(Collected data)
# # #

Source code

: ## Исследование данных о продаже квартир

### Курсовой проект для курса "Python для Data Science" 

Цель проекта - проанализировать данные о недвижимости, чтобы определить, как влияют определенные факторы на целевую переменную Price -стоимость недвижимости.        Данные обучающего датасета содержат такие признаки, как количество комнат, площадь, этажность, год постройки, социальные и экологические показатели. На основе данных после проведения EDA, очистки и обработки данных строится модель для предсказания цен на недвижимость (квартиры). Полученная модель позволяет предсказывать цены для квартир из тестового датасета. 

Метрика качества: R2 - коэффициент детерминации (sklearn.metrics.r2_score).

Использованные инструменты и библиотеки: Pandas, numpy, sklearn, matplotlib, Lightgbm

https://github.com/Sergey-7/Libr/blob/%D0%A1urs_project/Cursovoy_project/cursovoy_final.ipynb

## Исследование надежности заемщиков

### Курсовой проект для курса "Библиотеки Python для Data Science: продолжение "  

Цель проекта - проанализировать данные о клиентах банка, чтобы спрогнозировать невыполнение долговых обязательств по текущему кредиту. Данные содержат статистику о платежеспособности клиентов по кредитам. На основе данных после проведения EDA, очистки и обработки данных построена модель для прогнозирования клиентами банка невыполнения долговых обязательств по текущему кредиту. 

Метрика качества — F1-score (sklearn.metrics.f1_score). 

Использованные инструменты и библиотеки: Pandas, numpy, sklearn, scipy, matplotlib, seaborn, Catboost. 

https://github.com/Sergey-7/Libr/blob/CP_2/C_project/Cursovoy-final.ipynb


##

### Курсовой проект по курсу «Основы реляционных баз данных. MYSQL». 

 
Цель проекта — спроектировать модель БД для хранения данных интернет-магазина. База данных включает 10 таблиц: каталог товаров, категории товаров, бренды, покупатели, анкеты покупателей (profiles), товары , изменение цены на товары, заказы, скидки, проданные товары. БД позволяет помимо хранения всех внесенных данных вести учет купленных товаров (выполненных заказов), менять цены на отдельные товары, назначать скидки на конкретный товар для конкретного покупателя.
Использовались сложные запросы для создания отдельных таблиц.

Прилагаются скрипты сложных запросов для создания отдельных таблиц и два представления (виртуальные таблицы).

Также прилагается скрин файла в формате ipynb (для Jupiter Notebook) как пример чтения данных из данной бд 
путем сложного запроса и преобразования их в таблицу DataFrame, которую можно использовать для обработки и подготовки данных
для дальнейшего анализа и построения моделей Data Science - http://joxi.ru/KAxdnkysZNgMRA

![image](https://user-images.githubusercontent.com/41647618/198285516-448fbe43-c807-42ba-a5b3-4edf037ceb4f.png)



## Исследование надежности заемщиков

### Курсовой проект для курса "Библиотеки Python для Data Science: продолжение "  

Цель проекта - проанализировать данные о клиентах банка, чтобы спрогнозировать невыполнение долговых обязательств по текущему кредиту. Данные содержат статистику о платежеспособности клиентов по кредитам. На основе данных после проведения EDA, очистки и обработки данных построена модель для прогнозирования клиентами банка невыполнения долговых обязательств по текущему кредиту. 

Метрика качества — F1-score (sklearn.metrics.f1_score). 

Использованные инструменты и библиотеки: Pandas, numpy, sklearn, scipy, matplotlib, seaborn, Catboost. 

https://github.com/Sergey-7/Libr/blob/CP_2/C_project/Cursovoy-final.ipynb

# # #

For each line in the data that holds the word "создания", copy the line.

▶ **ANSWER TO THE PROBLEM**
Использовались сложные запросы для создания отдельных таблиц.
Прилагаются скрипты сложных запросов для создания отдельных таблиц и два представления (виртуальные таблицы).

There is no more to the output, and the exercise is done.